PROBLEM TO SOLVE ::
Find every line in the records below that holds the word "title" and copy it.

DATA EXTRACT ::

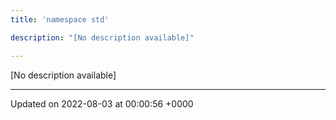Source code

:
 ```yaml
---
title: 'namespace std'

description: "[No description available]"

---
```







[No description available]






-------------------------------

Updated on 2022-08-03 at 00:00:56 +0000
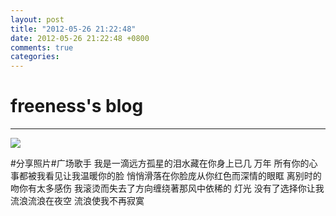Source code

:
 ```yaml
---
layout: post
title: "2012-05-26 21:22:48"
date: 2012-05-26 21:22:48 +0800
comments: true
categories: 
---
```


# freeness's blog

----------

![](http://okqmqrbgo.bkt.clouddn.com/201205262122481.jpg)

>
\#分享照片\#广场歌手 我是一滴远方孤星的泪水藏在你身上已几 万年 所有你的心事都被我看见让我温暖你的脸 悄悄滑落在你脸庞从你红色而深情的眼眶 离别时的吻你有太多感伤 我滚烫而失去了方向缠绕著那风中依稀的 灯光 没有了选择你让我流浪流浪在夜空 流浪使我不再寂寞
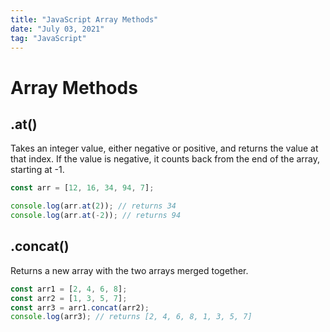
 ```yaml
---
title: "JavaScript Array Methods"
date: "July 03, 2021"
tag: "JavaScript"
---
```


# Array Methods

## .at()

Takes an integer value, either negative or positive, and returns the value at that index. If the value is negative, it counts back from the end of the array, starting at -1.

```jsx
const arr = [12, 16, 34, 94, 7];

console.log(arr.at(2)); // returns 34
console.log(arr.at(-2)); // returns 94
```

## .concat()

Returns a new array with the two arrays merged together. 

```jsx
const arr1 = [2, 4, 6, 8];
const arr2 = [1, 3, 5, 7];
const arr3 = arr1.concat(arr2);
console.log(arr3); // returns [2, 4, 6, 8, 1, 3, 5, 7]

```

TASK RESULT ::
title: 'namespace std'
title: "2012-05-26 21:22:48"
title: "JavaScript Array Methods"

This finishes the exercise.